Excerpted records:
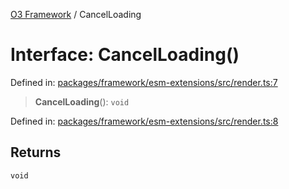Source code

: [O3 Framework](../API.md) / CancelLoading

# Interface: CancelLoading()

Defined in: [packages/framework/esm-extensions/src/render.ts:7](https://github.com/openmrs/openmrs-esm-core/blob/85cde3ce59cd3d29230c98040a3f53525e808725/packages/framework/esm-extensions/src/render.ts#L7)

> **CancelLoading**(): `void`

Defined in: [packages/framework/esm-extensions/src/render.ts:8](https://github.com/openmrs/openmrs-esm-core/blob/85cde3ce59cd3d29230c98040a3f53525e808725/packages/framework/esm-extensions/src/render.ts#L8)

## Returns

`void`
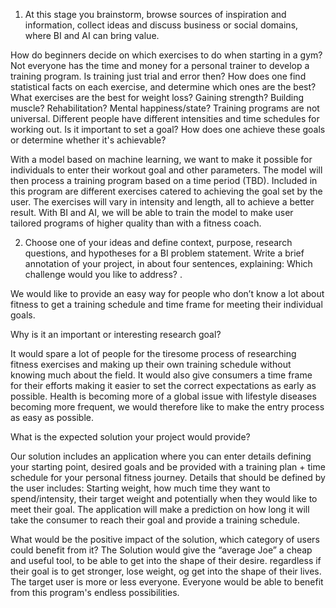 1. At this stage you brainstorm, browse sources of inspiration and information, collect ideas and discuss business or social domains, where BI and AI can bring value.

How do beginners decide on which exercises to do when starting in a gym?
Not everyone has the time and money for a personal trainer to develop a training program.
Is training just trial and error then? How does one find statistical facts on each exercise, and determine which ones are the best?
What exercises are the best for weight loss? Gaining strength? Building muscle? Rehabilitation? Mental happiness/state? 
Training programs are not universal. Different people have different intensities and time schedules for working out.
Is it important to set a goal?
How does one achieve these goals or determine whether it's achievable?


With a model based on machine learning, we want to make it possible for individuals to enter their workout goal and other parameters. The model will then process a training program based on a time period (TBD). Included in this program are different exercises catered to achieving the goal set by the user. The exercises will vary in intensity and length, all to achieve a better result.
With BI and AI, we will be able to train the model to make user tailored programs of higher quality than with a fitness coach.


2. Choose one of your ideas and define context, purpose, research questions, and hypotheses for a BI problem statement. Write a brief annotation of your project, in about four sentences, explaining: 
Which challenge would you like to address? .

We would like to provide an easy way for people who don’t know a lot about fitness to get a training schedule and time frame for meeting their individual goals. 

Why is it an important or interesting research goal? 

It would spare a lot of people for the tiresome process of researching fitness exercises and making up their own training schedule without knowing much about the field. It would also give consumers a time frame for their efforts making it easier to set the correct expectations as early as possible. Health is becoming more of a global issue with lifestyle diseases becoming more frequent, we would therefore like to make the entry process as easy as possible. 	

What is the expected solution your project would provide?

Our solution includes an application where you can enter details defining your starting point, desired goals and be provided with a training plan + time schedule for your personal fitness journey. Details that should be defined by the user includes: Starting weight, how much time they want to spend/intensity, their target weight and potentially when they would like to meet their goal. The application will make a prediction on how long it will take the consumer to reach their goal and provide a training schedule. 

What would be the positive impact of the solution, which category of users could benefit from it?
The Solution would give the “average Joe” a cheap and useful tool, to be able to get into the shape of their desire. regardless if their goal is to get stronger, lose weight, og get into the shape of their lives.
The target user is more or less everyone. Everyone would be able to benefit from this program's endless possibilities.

...

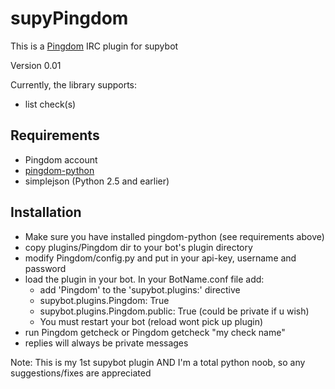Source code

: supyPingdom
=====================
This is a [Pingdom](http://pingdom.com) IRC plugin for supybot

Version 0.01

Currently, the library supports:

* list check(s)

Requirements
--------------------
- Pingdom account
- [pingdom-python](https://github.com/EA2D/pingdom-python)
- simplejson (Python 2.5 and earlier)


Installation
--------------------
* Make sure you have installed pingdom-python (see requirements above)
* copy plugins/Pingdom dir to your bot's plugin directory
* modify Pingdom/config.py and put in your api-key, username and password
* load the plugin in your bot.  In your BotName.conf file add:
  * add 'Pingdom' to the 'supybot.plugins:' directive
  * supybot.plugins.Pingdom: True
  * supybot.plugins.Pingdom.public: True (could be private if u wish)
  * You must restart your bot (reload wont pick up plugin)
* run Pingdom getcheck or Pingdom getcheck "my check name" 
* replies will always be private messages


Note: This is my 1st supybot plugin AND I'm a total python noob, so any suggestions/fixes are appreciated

==

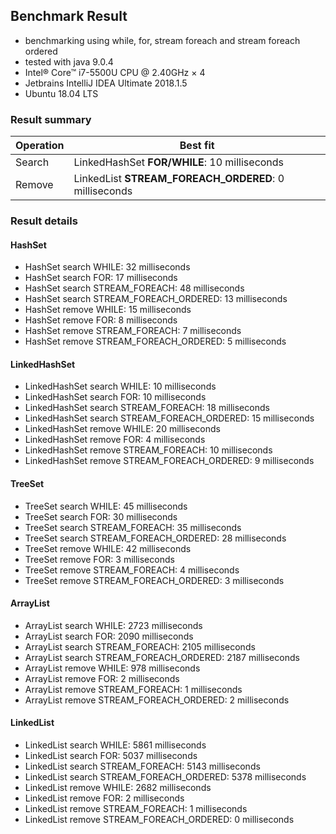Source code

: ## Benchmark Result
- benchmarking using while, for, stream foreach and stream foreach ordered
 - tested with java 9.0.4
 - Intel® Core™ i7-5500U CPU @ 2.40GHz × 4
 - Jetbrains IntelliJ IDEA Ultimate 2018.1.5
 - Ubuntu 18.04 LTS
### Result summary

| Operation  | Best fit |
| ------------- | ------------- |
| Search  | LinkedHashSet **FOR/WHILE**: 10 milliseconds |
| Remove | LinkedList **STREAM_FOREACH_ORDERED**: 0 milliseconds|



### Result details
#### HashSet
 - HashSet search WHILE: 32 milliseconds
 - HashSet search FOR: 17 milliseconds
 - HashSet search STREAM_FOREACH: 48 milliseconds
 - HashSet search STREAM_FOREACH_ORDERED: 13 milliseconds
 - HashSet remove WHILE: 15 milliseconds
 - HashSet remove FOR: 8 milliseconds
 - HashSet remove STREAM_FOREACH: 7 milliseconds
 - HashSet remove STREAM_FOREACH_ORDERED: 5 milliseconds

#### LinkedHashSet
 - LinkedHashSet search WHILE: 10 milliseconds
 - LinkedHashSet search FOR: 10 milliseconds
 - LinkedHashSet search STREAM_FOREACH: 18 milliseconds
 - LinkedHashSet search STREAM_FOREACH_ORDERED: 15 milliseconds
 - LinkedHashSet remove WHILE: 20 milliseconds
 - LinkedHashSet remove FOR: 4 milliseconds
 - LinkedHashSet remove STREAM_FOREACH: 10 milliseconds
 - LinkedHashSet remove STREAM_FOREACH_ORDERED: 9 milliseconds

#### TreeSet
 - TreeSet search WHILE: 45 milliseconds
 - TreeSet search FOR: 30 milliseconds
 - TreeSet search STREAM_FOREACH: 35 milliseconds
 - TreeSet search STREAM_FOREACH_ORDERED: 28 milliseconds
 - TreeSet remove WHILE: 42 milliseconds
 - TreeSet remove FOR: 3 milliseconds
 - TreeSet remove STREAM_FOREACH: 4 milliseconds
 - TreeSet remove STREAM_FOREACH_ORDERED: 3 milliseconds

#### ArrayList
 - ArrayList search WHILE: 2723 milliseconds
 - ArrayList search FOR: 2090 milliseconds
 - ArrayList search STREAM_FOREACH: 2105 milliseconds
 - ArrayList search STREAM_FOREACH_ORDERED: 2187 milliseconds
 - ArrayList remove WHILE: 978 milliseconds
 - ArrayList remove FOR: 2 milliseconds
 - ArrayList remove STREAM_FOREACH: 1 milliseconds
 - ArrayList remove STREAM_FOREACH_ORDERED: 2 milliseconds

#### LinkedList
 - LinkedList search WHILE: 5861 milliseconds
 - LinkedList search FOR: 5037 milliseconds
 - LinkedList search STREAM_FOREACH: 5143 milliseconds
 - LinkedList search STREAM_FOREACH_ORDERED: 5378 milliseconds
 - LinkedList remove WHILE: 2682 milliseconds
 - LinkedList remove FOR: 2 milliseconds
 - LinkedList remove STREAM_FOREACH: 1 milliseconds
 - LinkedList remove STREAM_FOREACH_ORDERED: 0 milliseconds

Try it:
An exact copy of the lines above, from the one containing "- LinkedList search STREAM_FOREACH_ORDERED: 5378" through the one containing "- LinkedList remove STREAM_FOREACH_ORDERED: 0", is the whole of the answer.

Solution:
 - LinkedList search STREAM_FOREACH_ORDERED: 5378 milliseconds
 - LinkedList remove WHILE: 2682 milliseconds
 - LinkedList remove FOR: 2 milliseconds
 - LinkedList remove STREAM_FOREACH: 1 milliseconds
 - LinkedList remove STREAM_FOREACH_ORDERED: 0 milliseconds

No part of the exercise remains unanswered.